Sharing GPU Resources

Often times, teams are running big ML models on instances with GPU resources.

GPU instances are expensive! You want to make sure that you’re utilizing the GPUs you’re paying for!

Without configuration

To deploy a pipeline that relies on GPU, you’ll already have set the gpu resource requirement in the pipeline specification. But Pachyderm workers by default are long lived ... the worker is spun up and waits for new input. That works great for pipelines that are processing a lot of new incoming commits.

For ML workflows, especially during the development cycle, you probably will see lower volume of input commits. Which means that you could have your pipeline workers ‘taking’ the GPU resource as far as k8s is concerned, but ‘idling’ as far as you’re concerned.

Let’s use an example.

Let’s say your cluster has a single GPU node with 2 GPUs.

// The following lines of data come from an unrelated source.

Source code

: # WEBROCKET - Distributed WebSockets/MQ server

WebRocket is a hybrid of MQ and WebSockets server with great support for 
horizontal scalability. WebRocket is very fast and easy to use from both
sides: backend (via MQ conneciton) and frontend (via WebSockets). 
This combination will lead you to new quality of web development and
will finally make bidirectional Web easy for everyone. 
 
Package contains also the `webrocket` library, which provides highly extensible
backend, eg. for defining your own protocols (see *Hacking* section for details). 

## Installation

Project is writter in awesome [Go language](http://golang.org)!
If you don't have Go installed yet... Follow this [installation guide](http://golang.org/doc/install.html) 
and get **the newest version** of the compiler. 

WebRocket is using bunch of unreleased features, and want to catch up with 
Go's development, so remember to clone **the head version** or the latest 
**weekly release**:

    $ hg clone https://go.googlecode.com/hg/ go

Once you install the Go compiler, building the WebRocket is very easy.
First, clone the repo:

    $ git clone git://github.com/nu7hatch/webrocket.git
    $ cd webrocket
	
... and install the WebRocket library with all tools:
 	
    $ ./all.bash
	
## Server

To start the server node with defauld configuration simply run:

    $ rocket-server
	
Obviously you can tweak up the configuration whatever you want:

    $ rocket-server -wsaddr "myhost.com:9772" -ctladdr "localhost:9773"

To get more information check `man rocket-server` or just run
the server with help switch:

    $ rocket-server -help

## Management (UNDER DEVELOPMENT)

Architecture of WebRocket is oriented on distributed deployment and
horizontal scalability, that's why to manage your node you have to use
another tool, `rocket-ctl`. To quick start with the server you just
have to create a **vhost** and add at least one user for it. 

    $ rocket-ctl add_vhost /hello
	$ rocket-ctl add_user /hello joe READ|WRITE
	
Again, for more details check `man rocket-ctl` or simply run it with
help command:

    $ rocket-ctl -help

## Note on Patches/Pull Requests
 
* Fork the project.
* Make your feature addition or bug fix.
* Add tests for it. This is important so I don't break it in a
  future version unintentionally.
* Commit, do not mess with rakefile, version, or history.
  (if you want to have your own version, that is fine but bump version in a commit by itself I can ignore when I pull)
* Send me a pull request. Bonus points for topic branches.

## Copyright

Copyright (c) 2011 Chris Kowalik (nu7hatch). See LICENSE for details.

Let’s say you have a pipeline running that requires 1 GPU. You’ve trained some models, and found the results were surprising. You suspect your feature extraction code, and are delving into debugging that stage of your pipeline. Meanwhile, the worker you’ve spun up for your GPU training job is sitting idle, but telling k8s it’s using the GPU instance.

Now your coworker is actively trying to develop their GPU model with their pipeline. Their model requires 2 GPUs. But your pipeline is still marked as using 1 GPU, so their pipeline can’t run!

Configuring your pipelines to share GPUs

Whenever you have a limited amount of a resource on your cluster (in this case GPU), you want to make sure you’ve specified how much of that resource you need via the resource_requests as part of your pipeline specification. But, you also need to make sure you set the standby field to true so that if your pipeline is not getting used, the worker pods get spun down and you free the GPU resource.